Promoting genetics in non-alcoholic fatty liver disease: Combined risk score through polymorphisms and clinical variables

Figure 2 Combined genetic/clinical risk score built through a few strong gene variants and relevant clinical variables. Genetic background and sex (unmodifiable), age (progressive), the components of metabolic syndrome (with diabetes in a pre-eminent position-modifiable-) could be weighed and combined to make up an individual risk score. This type of score can have the advantage of being dynamic, changing as the clinical conditions change over time, and allowing to estimate the impact of intervention strategies on the onset/outcomes of the disease. In the first column, patient A has an unfavorable genetic background; he is 20 years old, he is normal weighted, and he is not diabetic. The risk score changes when he is in his 60s, is lightly overweight and with reduced glucose tolerance (column A’).
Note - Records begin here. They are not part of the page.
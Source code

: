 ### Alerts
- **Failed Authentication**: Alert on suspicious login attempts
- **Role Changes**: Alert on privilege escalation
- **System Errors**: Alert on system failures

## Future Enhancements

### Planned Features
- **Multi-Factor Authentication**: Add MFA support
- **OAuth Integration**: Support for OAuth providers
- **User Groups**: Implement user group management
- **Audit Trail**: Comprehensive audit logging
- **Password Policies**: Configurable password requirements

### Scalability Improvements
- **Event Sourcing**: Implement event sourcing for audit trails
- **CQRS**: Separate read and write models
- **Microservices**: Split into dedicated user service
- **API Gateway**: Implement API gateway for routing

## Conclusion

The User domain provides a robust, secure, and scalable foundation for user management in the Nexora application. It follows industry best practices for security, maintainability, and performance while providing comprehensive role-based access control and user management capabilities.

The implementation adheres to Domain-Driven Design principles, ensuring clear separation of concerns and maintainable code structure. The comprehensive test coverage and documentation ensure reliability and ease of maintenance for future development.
In column A’’, the same patient in his 60s but has made efforts to stay lean and with a better glycemic metabolism (intervention). Column B and B’ represent the score of a patient who has an unfavorable genetic background; he is in his 40s, he is obese and he has impaired glucose metabolism. The risk score changes when he is in his 70s but made efforts to stay lean and with a slightly better glucose tolerance (intervention strategy). Column C represents the individual score of a patient with a favorable genetic background combined with with overweight and diabetes as protagonists. CIRR: Cirrhosis; GENE: Genetic background; HCC: Hepatocellular carcinoma; MS: Metabolic syndrome; NAFL: Non-alcoholic fatty liver; NASH: Non-alcoholic steatohepatitis.